Comments are due by December 9.
The Legion of the Bouncy Castle has released version 1.16 of the Bouncy Castle Java Cryptography API, an open source, clean-room implementation of the Java Cryptography Extension (JCE). It supports X.509 certificates, PKCS12, S/MIME, CMS, PKCS7, and lots of other juicy acronyms. It also includes its own light-weight crypto API that works in Java 1.0 and later, and does not depend on the JCE. Personally, I've always found the JCE to be a bit of a mess. Making it compatible with U.S. law made it a lot more complex than it otherwise would have needed to be. Thus, this lightweight API feels like a breath of fresh air. Version 1.16 has a number of speed-ups, especially in AES, adds PGPCFB support, rewrites the SMIME/CMS classes to support the CertPath API and multiple recipients/signers, and fixes various bugs.
Nathan Fiedler's released version 2.11 of JSwat, a graphical, stand-alone Java debugger built on top of the Java Platform Debugger Architecture. Features include breakpoints, source code viewing, single-stepping, watching variables, viewing stack frames, and printing variables. Version 2.11 adds views of threads and thread groups in the threads panel, remembers the widths and positions of the columns in the panels which use table displays, adds a breakpoint condition and monitor editors, includes a source view popup menu which can launch an external source editor, and fixes some bugs. JSwat is published under the GPL.
Michael Fuchs has posted version 0.3.2 of his DocBook Doclet that creates DocBook SGML and XML documents from JavaDoc. This release adds a new Swing application called dbdoclet.TiDbiT (The ineffable DocBook imprimatur Tool) to manage documentation projects. dbdoclet.TiDbiT can produce PDF output via docbook-xsl and fop. It also fixes various bugs.
Steffen Gemkow's JUnitDoclet 1.0.2 uses JavaDoc to generate skeletons for JUnit TestCases. This release fixes assorted bugs. JUnitDoclet is published under the LGPL.
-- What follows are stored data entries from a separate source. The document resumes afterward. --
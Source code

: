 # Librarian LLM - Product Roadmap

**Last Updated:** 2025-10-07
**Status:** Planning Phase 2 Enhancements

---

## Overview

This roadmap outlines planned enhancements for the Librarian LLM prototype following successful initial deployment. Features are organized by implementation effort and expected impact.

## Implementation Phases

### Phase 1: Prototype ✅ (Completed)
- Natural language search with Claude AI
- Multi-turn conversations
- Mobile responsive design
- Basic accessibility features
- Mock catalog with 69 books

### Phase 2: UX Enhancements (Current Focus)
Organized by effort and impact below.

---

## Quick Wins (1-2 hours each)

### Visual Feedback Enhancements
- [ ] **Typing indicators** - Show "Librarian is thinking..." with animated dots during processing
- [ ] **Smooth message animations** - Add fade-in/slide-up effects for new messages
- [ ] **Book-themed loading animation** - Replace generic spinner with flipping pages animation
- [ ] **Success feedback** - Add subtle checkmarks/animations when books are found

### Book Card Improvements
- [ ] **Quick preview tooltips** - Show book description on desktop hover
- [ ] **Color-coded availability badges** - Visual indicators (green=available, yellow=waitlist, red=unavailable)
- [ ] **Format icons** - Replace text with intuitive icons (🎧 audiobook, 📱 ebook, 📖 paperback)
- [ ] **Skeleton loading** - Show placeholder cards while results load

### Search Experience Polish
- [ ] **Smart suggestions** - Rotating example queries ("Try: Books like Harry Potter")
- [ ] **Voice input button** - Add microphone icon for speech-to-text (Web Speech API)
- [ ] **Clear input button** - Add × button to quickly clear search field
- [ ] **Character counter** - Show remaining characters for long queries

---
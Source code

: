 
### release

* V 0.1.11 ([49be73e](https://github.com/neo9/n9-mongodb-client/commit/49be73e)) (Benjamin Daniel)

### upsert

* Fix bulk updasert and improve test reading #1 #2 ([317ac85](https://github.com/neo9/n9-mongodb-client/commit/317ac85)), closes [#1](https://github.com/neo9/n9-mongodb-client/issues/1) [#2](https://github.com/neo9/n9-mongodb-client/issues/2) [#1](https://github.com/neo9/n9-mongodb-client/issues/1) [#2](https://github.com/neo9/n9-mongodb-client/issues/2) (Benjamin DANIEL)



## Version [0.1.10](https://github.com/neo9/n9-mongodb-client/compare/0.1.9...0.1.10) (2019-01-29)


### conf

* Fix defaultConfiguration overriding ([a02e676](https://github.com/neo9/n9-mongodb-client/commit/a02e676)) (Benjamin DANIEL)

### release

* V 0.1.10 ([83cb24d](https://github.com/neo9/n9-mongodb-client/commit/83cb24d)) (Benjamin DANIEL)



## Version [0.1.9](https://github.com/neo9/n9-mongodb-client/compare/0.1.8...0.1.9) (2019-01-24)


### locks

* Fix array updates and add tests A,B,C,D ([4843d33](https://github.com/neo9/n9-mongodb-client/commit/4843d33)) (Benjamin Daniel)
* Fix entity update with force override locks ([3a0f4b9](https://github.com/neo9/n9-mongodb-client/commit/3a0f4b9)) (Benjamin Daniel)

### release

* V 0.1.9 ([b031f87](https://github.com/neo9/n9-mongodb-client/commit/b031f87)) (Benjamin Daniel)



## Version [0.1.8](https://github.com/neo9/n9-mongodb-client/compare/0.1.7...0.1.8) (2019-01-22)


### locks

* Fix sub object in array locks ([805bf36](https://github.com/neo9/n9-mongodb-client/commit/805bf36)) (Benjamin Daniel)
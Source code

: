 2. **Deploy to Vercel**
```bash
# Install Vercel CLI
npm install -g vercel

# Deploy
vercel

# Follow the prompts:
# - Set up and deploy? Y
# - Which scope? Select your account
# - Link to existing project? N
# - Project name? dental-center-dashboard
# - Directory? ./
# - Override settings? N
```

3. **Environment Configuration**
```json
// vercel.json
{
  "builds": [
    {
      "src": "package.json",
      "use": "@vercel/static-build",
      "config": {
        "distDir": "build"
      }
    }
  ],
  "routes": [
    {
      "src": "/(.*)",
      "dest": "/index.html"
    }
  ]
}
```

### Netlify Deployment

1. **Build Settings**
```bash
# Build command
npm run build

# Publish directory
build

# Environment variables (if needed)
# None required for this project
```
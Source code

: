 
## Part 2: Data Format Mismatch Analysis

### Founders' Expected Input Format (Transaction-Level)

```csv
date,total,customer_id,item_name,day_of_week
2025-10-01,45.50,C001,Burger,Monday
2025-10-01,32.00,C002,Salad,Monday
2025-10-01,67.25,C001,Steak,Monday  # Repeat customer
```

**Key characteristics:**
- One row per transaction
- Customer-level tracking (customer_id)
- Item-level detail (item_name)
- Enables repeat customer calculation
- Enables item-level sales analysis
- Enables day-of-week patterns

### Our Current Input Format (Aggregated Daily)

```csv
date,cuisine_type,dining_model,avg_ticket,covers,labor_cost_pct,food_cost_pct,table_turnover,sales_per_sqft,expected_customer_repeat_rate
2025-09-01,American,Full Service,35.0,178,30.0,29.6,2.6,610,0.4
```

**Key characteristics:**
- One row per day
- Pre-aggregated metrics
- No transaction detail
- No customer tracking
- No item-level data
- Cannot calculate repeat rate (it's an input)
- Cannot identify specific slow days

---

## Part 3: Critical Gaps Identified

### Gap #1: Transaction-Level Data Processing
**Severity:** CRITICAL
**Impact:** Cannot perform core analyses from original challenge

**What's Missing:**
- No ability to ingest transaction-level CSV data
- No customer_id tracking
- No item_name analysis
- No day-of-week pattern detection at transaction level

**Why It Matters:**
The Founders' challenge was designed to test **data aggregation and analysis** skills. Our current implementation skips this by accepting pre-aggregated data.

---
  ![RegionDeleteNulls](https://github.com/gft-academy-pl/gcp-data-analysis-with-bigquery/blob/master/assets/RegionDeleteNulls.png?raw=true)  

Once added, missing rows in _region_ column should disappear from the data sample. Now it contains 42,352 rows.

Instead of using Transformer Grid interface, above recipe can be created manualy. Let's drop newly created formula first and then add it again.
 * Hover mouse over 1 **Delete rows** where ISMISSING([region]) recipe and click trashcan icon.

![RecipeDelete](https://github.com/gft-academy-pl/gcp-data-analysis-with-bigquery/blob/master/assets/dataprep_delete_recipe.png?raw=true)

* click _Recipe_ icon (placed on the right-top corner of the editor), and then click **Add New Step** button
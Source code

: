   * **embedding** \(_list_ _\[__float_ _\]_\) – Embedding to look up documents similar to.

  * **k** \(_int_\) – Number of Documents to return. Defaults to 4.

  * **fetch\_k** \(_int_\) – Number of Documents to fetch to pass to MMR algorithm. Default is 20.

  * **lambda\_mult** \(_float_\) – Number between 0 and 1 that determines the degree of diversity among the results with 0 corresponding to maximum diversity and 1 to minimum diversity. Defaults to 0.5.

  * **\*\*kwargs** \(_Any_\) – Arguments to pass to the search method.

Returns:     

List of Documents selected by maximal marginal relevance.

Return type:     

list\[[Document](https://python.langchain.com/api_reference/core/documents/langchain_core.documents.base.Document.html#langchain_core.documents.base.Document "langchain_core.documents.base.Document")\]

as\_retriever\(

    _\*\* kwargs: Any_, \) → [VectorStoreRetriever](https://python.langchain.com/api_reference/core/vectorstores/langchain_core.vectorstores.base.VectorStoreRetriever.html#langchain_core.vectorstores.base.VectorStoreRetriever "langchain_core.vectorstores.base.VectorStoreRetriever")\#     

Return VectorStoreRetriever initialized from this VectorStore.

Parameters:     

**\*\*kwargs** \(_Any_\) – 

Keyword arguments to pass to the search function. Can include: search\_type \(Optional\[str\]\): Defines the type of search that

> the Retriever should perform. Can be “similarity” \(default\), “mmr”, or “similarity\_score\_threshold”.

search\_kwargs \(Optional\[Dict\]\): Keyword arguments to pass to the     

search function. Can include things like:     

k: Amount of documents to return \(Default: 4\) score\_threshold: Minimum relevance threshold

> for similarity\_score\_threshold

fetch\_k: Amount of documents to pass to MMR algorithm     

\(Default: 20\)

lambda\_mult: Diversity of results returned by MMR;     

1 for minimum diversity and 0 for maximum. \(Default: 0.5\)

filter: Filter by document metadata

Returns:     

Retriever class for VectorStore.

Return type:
Brian Westphal has released version 2.1.0 of his Java Parser/Parser Generator. It builds parsers from straight EBNF notation files. It's published under the GPL. This release supports code integrated with grammar files and fixes a few bugs.
Kevin Herrboldt's posted version 0.7.1 of OpenJNLP, an open-source implementation of the Java Network Launching Protocol that lies at the foundation of Sun's Java Web Start. Version 0.7.1 addresses some launching issues and corrects a Mac OS X user interface problem.
Teodor Danciu's posted version 0.4.4 of JasperReports, an open source Java library for generating reports from XML templates and customizable data sources (including JDBC). The output can be displayed on the screen, printed, or written to XML or PDF files. Version 0.4.4 improves HTML output and fixes bugs.